DALAM sebuah diklat guru , seorang peserta mengeluh betapa sulit dan tidak mungkinnya menerapkan Kurikulum Berbasis Kompetensi (KBK) di sekolahnya, mengingat kondisi kesiapan murid mereka yang masih jauh dari cukup. “Terus terang, di sekolah kami KBK belum memungkinkan untuk diterapkan karena kami baru sampai pada tahap ‘menjinakkan murid’,” begitu kata rekan guru tersebut dengan gamblang. Tutor yang mendengar keluhan ini menanggapi, “Jangan-jangan gurunya juga perlu dijinakkan.”

Entah guru atau siswa yang perlu dijinakkan, yang jelas, apa yang dikatakan rekan guru dari Lampung Timur tersebut—meski terlalu ekstrim—adalah benar dan berlaku di beberapa sekolah—betapa kesiapan siswa adalah sebuah faktor dalam keberhasilan pendidikan. Di beberapa sekolah—khususnya di wilayah pelosok, kegiatan “menjinakkan siswa” adalah porsi terbesar dari pekerjaan guru; guru terpaksa mengalokasikan waktu untuk marah-marah dalam RPP-nya, karena, kalau tidak, maka guru bisa kebablasan menggunakan waktu sepenuhnya untuk marah-marah. Dan hal ini berlangsung terus menerus, sehingga alokasi waktu yang ada dalam kurikulum tidak akan pernah tercapai, pun tujuan kurikulum itu sendiri. Sayang, hal ini seperti tidak pernah terpikirkan oleh mereka yang merancang kurikulum; kurikulum saat ini dirancang berdasarkan asumsi bahwa semua siswa siap belajar—seperti pada sekolah-sekolah unggulan—dengan standar nasional; berlaku sama untuk seluruh Indonesia. Kenyataannya, tidak semua siswa siap belajar.

Kurikulum saat ini tidak pernah berpikir bahwa, nun di sana, ada siswa yang bangun tidur pukul tujuh tigapuluh pagi sedangkan dia harus menempuh jarak puluhan kilometer dengan kendaraan umum, bahwa ada pula siswa yang hanya berangkat sekolah seminggu sekali, bahwa ada siswa yang menulis surat ijin tidak masuk sekolah dari meja biliar, bahwa ada siswa yang tidak bisa bertahan di dalam kelas sampai pukul duabelas siang, bahwa ada siswa tidak punya apa-apa selain sebuah buku tulis kumal yang diselipkan di saku celana, bahwa ada siswa yang nyambi jadi maling, bahwa ada siswa yang selalu mencar-cari alasan untuk meninggalkan pelajaran, bahwa ada siswa yang bersorak gembira jika gurunya sakit, dan lain-lain.

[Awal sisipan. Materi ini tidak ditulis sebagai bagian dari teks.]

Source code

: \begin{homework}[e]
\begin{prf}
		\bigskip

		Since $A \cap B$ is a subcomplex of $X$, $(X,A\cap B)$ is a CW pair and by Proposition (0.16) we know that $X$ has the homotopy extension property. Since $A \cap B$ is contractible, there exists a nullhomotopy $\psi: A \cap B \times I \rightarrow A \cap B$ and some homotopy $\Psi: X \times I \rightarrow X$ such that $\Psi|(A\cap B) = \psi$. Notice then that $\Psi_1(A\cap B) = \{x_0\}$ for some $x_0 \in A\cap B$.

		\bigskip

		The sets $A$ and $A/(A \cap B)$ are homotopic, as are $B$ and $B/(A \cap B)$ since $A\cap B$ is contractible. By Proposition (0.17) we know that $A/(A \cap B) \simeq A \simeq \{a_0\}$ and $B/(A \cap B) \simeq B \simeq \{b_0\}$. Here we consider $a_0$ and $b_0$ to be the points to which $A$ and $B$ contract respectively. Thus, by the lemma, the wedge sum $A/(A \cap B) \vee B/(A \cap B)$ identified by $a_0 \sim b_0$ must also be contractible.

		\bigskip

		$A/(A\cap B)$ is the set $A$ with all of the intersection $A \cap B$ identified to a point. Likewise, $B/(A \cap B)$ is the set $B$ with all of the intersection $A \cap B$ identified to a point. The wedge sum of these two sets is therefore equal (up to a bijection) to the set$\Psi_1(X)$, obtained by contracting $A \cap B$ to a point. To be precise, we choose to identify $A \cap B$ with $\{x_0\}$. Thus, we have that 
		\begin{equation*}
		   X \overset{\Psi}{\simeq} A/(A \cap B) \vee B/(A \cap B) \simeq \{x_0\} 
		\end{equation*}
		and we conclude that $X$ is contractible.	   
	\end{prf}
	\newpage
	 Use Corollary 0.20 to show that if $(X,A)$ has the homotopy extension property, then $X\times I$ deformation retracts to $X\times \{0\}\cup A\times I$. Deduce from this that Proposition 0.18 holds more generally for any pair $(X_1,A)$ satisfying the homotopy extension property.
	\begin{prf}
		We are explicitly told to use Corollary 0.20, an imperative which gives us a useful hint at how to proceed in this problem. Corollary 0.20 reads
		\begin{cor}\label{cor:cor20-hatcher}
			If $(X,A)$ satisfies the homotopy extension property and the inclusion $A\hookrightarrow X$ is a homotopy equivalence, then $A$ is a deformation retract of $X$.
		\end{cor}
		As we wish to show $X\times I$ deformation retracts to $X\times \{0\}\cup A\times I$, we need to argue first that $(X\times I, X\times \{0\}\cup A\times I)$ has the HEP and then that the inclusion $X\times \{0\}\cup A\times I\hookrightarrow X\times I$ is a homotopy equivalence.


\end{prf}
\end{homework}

Mungkin perancang kurikulum berpendapat bahwa adalah tugas pendidik (guru) untuk membuat siswa siap belajar. Tapi jangan lupa, ada pula siswa yang tidak mempan dinasehati, tidak jera dimarahi, dan tidak mengerti diajari. Siswa seperti ini selamanya tidak akan pernah siap belajar. Siswa seperti ini, di beberapa sekolah, jumlahnya tidak sedikit.

***

PAIKEM

PAIKEM adalah sebuah model pembelajaran; sebuah pendekatan dalam KBM—sebuah filosofi—yang diharapkan dapat menunjang pencapaian kompetensi individual sesuai dengan tujuan kurikulum saat ini. PAIKEM adalah singkatan dari pembelajaran aktif, inovatif, kreatif, efektif, dan menyenangkan. Konon, untuk mencapai kompetensi individual menurut kurikulum, KBM haruslah berpendekatan seperti itu.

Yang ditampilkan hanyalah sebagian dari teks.